The Norman Transcript

January 19, 2014

Vian refuge hosting weekly eagle tours

By Linda Provost
The Associated Press

LAWTON — While the bald eagle beat out the turkey to be our national bird, there’s nothing that can beat seeing one out in the wild.

That’s what the Sequoyah National Wildlife Refuge in Vian is offering with its 2014 annual eagle watch tours. Tours are 9 a.m. to noon on Saturdays through March 1.

Participate in one of the tours and witness eagles soaring through the air and hunting for food at a number of bald eagle nests.

Southern bald eagles typically lay eggs during December or January and incubate the eggs for approximately 35 days before they hatch. After the eggs hatch, the real work begins with both adults providing continual care for the young over the 11-to-12-week period until fledging. This is an exciting time during the eagle tours because the eagle nests come alive with action as the parents care for the growing eaglets.

“These tours are great for anybody who wants to enjoy themselves in the outdoors,” said Chad Ford, visitor service specialist.

You may be thinking “You want us to bird watch in this cold?!” The refuge has taken care of that.

“We have a nice, cozy, warm bus and we’ll drive to the site where we have known nests,” Ford said.

The naturalist from Tenkiller State Park, Leann Bunn, will be guest speaker during the tours.

“She is an excellent birder,” Ford said “She IDs every bird she sees, and to top it off she has a great wealth of information on eagles. You always learn something new with Leann.”

If you have any questions along the way, feel free to ask.

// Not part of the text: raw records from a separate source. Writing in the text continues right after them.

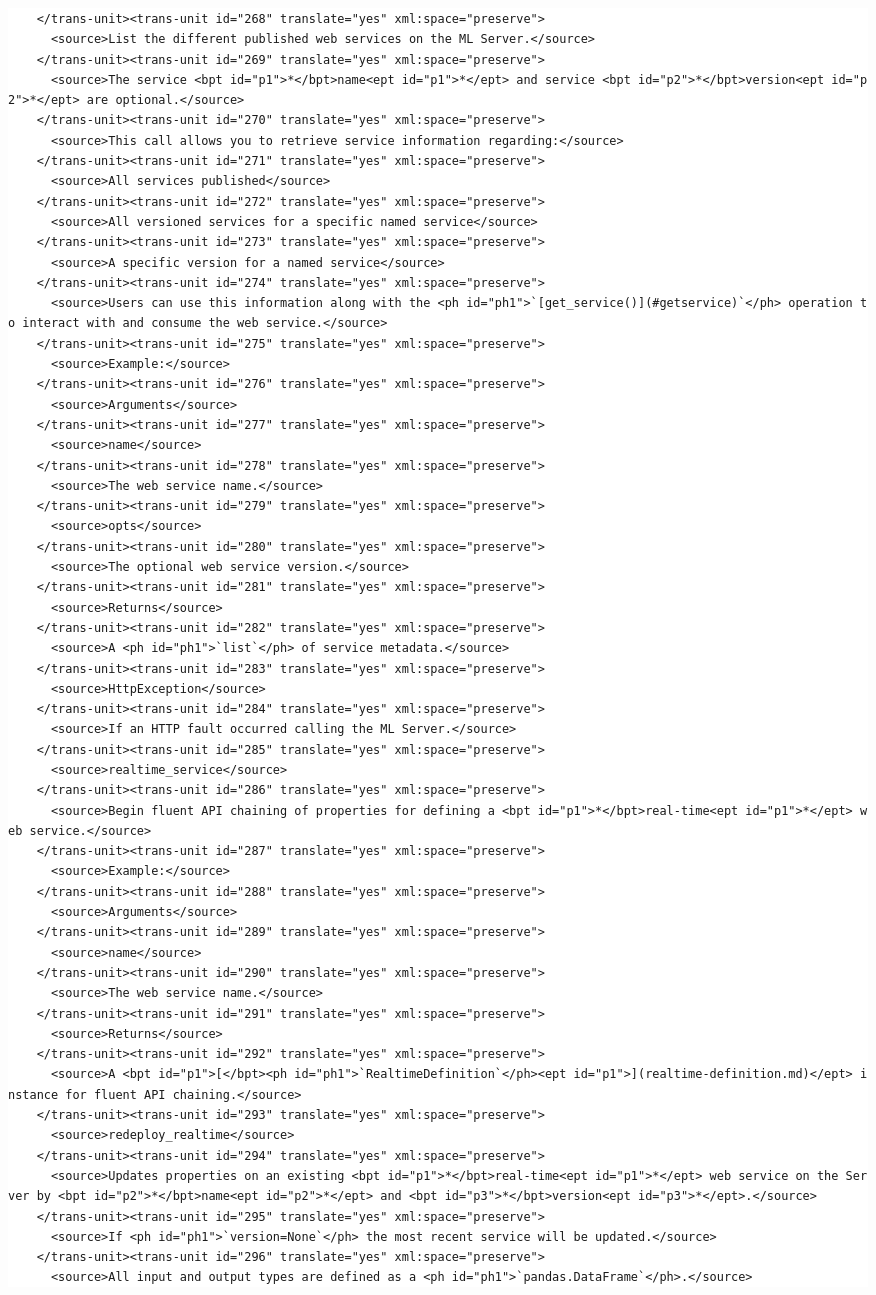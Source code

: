         </trans-unit><trans-unit id="268" translate="yes" xml:space="preserve">
          <source>List the different published web services on the ML Server.</source>
        </trans-unit><trans-unit id="269" translate="yes" xml:space="preserve">
          <source>The service <bpt id="p1">*</bpt>name<ept id="p1">*</ept> and service <bpt id="p2">*</bpt>version<ept id="p2">*</ept> are optional.</source>
        </trans-unit><trans-unit id="270" translate="yes" xml:space="preserve">
          <source>This call allows you to retrieve service information regarding:</source>
        </trans-unit><trans-unit id="271" translate="yes" xml:space="preserve">
          <source>All services published</source>
        </trans-unit><trans-unit id="272" translate="yes" xml:space="preserve">
          <source>All versioned services for a specific named service</source>
        </trans-unit><trans-unit id="273" translate="yes" xml:space="preserve">
          <source>A specific version for a named service</source>
        </trans-unit><trans-unit id="274" translate="yes" xml:space="preserve">
          <source>Users can use this information along with the <ph id="ph1">`[get_service()](#getservice)`</ph> operation to interact with and consume the web service.</source>
        </trans-unit><trans-unit id="275" translate="yes" xml:space="preserve">
          <source>Example:</source>
        </trans-unit><trans-unit id="276" translate="yes" xml:space="preserve">
          <source>Arguments</source>
        </trans-unit><trans-unit id="277" translate="yes" xml:space="preserve">
          <source>name</source>
        </trans-unit><trans-unit id="278" translate="yes" xml:space="preserve">
          <source>The web service name.</source>
        </trans-unit><trans-unit id="279" translate="yes" xml:space="preserve">
          <source>opts</source>
        </trans-unit><trans-unit id="280" translate="yes" xml:space="preserve">
          <source>The optional web service version.</source>
        </trans-unit><trans-unit id="281" translate="yes" xml:space="preserve">
          <source>Returns</source>
        </trans-unit><trans-unit id="282" translate="yes" xml:space="preserve">
          <source>A <ph id="ph1">`list`</ph> of service metadata.</source>
        </trans-unit><trans-unit id="283" translate="yes" xml:space="preserve">
          <source>HttpException</source>
        </trans-unit><trans-unit id="284" translate="yes" xml:space="preserve">
          <source>If an HTTP fault occurred calling the ML Server.</source>
        </trans-unit><trans-unit id="285" translate="yes" xml:space="preserve">
          <source>realtime_service</source>
        </trans-unit><trans-unit id="286" translate="yes" xml:space="preserve">
          <source>Begin fluent API chaining of properties for defining a <bpt id="p1">*</bpt>real-time<ept id="p1">*</ept> web service.</source>
        </trans-unit><trans-unit id="287" translate="yes" xml:space="preserve">
          <source>Example:</source>
        </trans-unit><trans-unit id="288" translate="yes" xml:space="preserve">
          <source>Arguments</source>
        </trans-unit><trans-unit id="289" translate="yes" xml:space="preserve">
          <source>name</source>
        </trans-unit><trans-unit id="290" translate="yes" xml:space="preserve">
          <source>The web service name.</source>
        </trans-unit><trans-unit id="291" translate="yes" xml:space="preserve">
          <source>Returns</source>
        </trans-unit><trans-unit id="292" translate="yes" xml:space="preserve">
          <source>A <bpt id="p1">[</bpt><ph id="ph1">`RealtimeDefinition`</ph><ept id="p1">](realtime-definition.md)</ept> instance for fluent API chaining.</source>
        </trans-unit><trans-unit id="293" translate="yes" xml:space="preserve">
          <source>redeploy_realtime</source>
        </trans-unit><trans-unit id="294" translate="yes" xml:space="preserve">
          <source>Updates properties on an existing <bpt id="p1">*</bpt>real-time<ept id="p1">*</ept> web service on the Server by <bpt id="p2">*</bpt>name<ept id="p2">*</ept> and <bpt id="p3">*</bpt>version<ept id="p3">*</ept>.</source>
        </trans-unit><trans-unit id="295" translate="yes" xml:space="preserve">
          <source>If <ph id="ph1">`version=None`</ph> the most recent service will be updated.</source>
        </trans-unit><trans-unit id="296" translate="yes" xml:space="preserve">
          <source>All input and output types are defined as a <ph id="ph1">`pandas.DataFrame`</ph>.</source>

“We stop and look if anything interesting is going on out there,” Ford said. “One year we spotted a bobcat trying to hide a deer carcass and we sat and watched him. Then we noticed a turkey vulture waiting in the trees to steal the bobcat’s kill.

“It’s a new tour every Saturday and you never know what you are going to get.”

The Sandtown Woods Trail Area will be one of the main stops during the tour. It was once the site of a bald eagle release program undertaken by the George Miksch Sutton Avian Research Center and the U.S. Fish & Wildlife Service to restore eagle populations to the southeastern states. Today, the descendants of those Sandtown Bottom eagles commonly nest on the refuge and along the shores of nearby rivers and in other parts of the state.

While the organizers encourage all ages to participate, keep in mind that the tour is two hours in the bus.

“So if you know your little one might not handle it well, you might want to bring some quiet toys,” Ford said. “You never know when someone will connect with nature, so we don’t want to rule anyone out.”